▸ **Given information**:

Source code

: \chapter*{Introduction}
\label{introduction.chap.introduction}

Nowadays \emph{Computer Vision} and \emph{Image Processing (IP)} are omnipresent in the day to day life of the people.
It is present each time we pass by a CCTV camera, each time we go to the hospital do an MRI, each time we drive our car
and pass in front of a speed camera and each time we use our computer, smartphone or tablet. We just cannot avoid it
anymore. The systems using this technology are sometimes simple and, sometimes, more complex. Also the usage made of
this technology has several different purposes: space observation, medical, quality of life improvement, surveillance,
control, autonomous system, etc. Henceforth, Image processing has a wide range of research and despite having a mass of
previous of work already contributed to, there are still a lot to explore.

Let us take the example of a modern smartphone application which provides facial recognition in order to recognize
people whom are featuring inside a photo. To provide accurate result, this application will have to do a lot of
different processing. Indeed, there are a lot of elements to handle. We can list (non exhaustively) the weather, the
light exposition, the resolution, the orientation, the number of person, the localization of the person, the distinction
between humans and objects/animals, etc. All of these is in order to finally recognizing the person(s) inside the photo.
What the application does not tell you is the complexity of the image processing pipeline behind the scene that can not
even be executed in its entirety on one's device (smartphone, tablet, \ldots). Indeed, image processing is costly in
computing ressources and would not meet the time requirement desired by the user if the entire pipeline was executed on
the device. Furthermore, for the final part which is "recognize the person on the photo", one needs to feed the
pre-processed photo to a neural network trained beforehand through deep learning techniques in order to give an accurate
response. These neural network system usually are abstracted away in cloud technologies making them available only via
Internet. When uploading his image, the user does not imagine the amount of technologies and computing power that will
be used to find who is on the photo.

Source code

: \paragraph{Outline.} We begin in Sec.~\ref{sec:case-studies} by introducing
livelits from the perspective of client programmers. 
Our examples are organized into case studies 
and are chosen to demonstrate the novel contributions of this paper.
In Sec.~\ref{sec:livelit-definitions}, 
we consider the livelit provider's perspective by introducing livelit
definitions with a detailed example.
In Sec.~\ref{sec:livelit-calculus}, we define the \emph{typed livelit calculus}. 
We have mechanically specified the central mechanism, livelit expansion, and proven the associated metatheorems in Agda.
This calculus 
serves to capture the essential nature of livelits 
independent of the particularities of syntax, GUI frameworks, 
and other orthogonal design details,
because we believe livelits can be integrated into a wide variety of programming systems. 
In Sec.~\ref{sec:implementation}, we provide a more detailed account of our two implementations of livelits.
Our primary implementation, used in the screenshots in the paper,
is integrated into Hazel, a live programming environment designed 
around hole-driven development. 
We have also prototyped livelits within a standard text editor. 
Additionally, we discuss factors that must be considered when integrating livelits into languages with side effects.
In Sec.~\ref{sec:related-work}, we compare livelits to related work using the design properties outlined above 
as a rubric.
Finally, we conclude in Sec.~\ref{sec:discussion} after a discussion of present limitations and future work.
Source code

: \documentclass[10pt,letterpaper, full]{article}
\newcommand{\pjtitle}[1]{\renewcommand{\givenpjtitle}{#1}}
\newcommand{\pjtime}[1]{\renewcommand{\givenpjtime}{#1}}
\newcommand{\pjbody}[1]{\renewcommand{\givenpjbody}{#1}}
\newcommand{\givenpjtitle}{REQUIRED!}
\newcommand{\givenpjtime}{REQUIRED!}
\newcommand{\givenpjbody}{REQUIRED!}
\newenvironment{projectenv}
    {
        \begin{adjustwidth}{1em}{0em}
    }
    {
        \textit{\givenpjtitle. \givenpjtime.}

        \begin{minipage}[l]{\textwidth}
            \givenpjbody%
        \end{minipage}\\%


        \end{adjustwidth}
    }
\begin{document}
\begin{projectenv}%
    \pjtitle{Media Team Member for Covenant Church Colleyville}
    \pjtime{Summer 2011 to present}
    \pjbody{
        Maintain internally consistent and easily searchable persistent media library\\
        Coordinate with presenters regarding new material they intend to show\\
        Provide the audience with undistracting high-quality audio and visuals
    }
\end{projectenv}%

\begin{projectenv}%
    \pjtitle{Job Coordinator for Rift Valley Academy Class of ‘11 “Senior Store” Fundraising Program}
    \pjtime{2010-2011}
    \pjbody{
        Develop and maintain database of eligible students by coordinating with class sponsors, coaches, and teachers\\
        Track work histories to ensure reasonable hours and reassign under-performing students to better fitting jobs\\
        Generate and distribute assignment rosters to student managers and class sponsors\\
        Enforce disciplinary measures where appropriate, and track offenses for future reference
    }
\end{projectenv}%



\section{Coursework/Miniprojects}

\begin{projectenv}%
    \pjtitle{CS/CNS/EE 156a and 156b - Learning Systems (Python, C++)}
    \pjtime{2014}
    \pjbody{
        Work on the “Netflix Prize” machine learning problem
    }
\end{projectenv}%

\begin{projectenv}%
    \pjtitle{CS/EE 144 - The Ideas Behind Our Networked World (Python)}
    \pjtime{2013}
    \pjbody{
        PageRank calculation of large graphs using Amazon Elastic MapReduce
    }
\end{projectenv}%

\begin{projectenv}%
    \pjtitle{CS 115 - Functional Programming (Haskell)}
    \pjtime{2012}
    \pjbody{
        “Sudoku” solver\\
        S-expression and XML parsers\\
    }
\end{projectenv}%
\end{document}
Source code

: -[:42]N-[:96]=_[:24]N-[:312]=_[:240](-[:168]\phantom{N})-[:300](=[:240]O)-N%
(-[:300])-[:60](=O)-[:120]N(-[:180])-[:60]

▸ **Exercise prompt**: Please copy only the lines between the first line of the entries and the line with "control, autonomous system, etc.", keeping those two end lines as well, exactly as written.

▸ **Your solution**:
Source code

: \chapter*{Introduction}
\label{introduction.chap.introduction}

Nowadays \emph{Computer Vision} and \emph{Image Processing (IP)} are omnipresent in the day to day life of the people.
It is present each time we pass by a CCTV camera, each time we go to the hospital do an MRI, each time we drive our car
and pass in front of a speed camera and each time we use our computer, smartphone or tablet. We just cannot avoid it
anymore. The systems using this technology are sometimes simple and, sometimes, more complex. Also the usage made of
this technology has several different purposes: space observation, medical, quality of life improvement, surveillance,
control, autonomous system, etc. Henceforth, Image processing has a wide range of research and despite having a mass of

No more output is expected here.